At 06:54 20.7.1999 -0700, Torsten Mohrin wrote:
>
>Can someone give me at least one really good reason, why I should use
>Unicode in identifiers in programming languages? What's wrong with
>English and ASCII (and I mean "ASCII") and [A-Za-z_] ?
Here in Finland many application programmers have used Finnish identifier
names for decades (although system programmers usually use English
identifier names). If the design is in Finnish which refer to some existing
local entities, it is much easier to use the the original name for an entity
than try to translate the name to English (and two programmers would come up
with different translations :-).
The main problem is that the characters Ä (A with diaeresis) and Ö (O with
diaeresis) had to be written as A resp. O. With a limited vocabulary (set of
identifiers) this does not cause very much ambiguity with limited size
compilation units. Unfortunately, programmers used to use this fallback also
when writing plain text (e.g. e-mail), since with the practically unlimited
vocabulary of the plain language, there are more ambiguous situations.

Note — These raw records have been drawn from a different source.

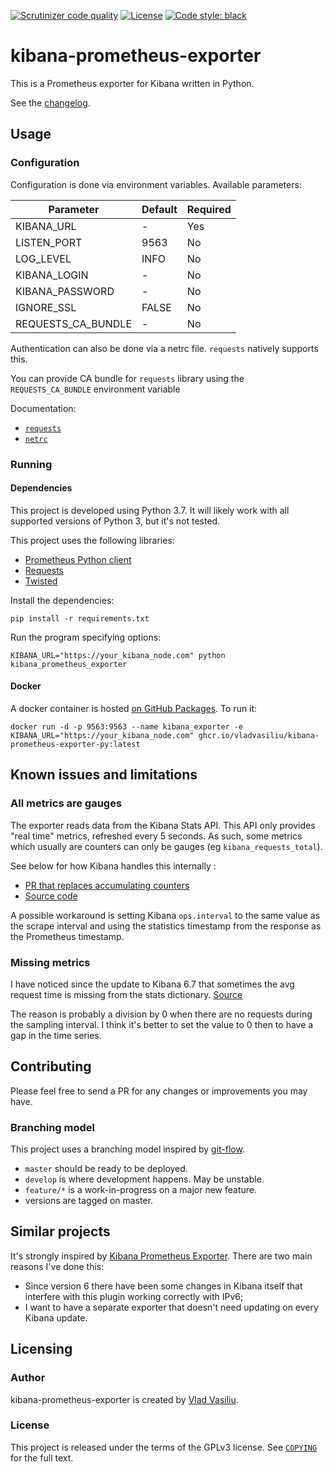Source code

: [![Scrutinizer code quality](https://img.shields.io/scrutinizer/g/vladvasiliu/kibana-prometheus-exporter-py.svg)](https://scrutinizer-ci.com/g/vladvasiliu/kibana-prometheus-exporter-py/)
[![License](https://img.shields.io/github/license/vladvasiliu/kibana-prometheus-exporter-py.svg)](COPYING)
[![Code style: black](https://img.shields.io/badge/code%20style-black-000000.svg)](https://github.com/psf/black)


# kibana-prometheus-exporter

This is a Prometheus exporter for Kibana written in Python.

See the [changelog](CHANGELOG.md).

## Usage

### Configuration

Configuration is done via environment variables. Available parameters:

|Parameter          |Default|Required|
|-------------------|-------|--------|
|KIBANA_URL         |-      |Yes     |
|LISTEN_PORT        |9563   |No      |
|LOG_LEVEL          |INFO   |No      |
|KIBANA_LOGIN       |-      |No      |
|KIBANA_PASSWORD    |-      |No      |
|IGNORE_SSL         |FALSE  |No      |
|REQUESTS_CA_BUNDLE |-      |No      |

Authentication can also be done via a netrc file. `requests` natively supports this.

You can provide CA bundle for `requests` library using the `REQUESTS_CA_BUNDLE` environment variable

Documentation:
* [`requests`](http://docs.python-requests.org/en/master/user/authentication/)
* [`netrc`](https://www.gnu.org/software/inetutils/manual/html_node/The-_002enetrc-file.html)


### Running

#### Dependencies

This project is developed using Python 3.7. It will likely work with all supported versions of Python 3, but it's not tested.

This project uses the following libraries:

* [Prometheus Python client](https://github.com/prometheus/client_python)
* [Requests](http://docs.python-requests.org/en/master/)
* [Twisted](https://www.twistedmatrix.com/trac/)

Install the dependencies:

    pip install -r requirements.txt

Run the program specifying options:

    KIBANA_URL="https://your_kibana_node.com" python kibana_prometheus_exporter


#### Docker

A docker container is hosted [on GitHub Packages](https://github.com/vladvasiliu/kibana-prometheus-exporter-py/pkgs/container/kibana-prometheus-exporter-py). To run it:

    docker run -d -p 9563:9563 --name kibana_exporter -e KIBANA_URL="https://your_kibana_node.com" ghcr.io/vladvasiliu/kibana-prometheus-exporter-py:latest


## Known issues and limitations

### All metrics are gauges

The exporter reads data from the Kibana Stats API. This API only provides "real time" metrics, refreshed every 5 seconds.
As such, some metrics which usually are counters can only be gauges (eg `kibana_requests_total`).

See below for how Kibana handles this internally :

* [PR that replaces accumulating counters](https://github.com/elastic/kibana/pull/20577/files#r202416647)
* [Source code](https://github.com/elastic/kibana/blob/master/src/legacy/server/status/collectors/get_ops_stats_collector.js#L27)

A possible workaround is setting Kibana `ops.interval` to the same value as the scrape interval
and using the statistics timestamp from the response as the Prometheus timestamp.

### Missing metrics

I have noticed since the update to Kibana 6.7 that sometimes the avg request time is missing from the stats dictionary.
[Source](https://github.com/elastic/kibana/blob/6.7/src/server/status/lib/metrics.js#L73)

The reason is probably a division by 0 when there are no requests during the sampling interval.
I think it's better to set the value to 0 then to have a gap  in the time series.


## Contributing

Please feel free to send a PR for any changes or improvements you may have.

### Branching model

This project uses a branching model inspired by [git-flow](https://datasift.github.io/gitflow/IntroducingGitFlow.html).

* `master` should be ready to be deployed.
* `develop` is where development happens. May be unstable.
* `feature/*` is a work-in-progress on a major new feature.
* versions are tagged on master.

## Similar projects

It's strongly inspired by [Kibana Prometheus Exporter](https://github.com/pjhampton/kibana-prometheus-exporter). There are two main reasons I've done this:

* Since version 6 there have been some changes in Kibana itself that interfere with this plugin working correctly with IPv6;
* I want to have a separate exporter that doesn't need updating on every Kibana update.



## Licensing

### Author
kibana-prometheus-exporter is created by [Vlad Vasiliu](https://github.com/vladvasiliu/).

### License
This project is released under the terms of the GPLv3 license. See [`COPYING`](COPYING) for the full text.
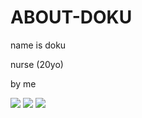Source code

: # ABOUT-DOKU

name is doku

nurse (20yo)

by me

![](https://i.ibb.co/C5B2njg/Untitled29-20240709071323.webp) ![](https://i.ibb.co/0MTDkxw/Screenshot-2024-07-30-204514.png) ![](https://i.ibb.co/p1TkWwh/Untitled33-20240710172609.webp)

My quess is that when Latin-1 or Unicode will be allowed in identifier
names, Ä and Ö will be used extensively in identifier names in many
application programs.
Some programming languages (notably C and C++) have used case sensitive
identifier names (thus "number", "Number" and "NUMBER" are three separate
identifiers) to generate a large number of identifiers with only a few
characters. Trying to help people over the phone, when a case sensitive
programming language or case sensitive command language (shell) is used is a
nightmare :-).
With programming languages that support Unicode in identifiers, it is e.g.
possible to write application specific code e.g. for Greek or Russian
applications and use Greek or Cyrillic characters for application specific
entities and Latin identifiers for system call parameters. Thus, there would
be no identifier name ambiguity problems between application and system
identifiers and thus no need for dubious case sensitive identifiers :-).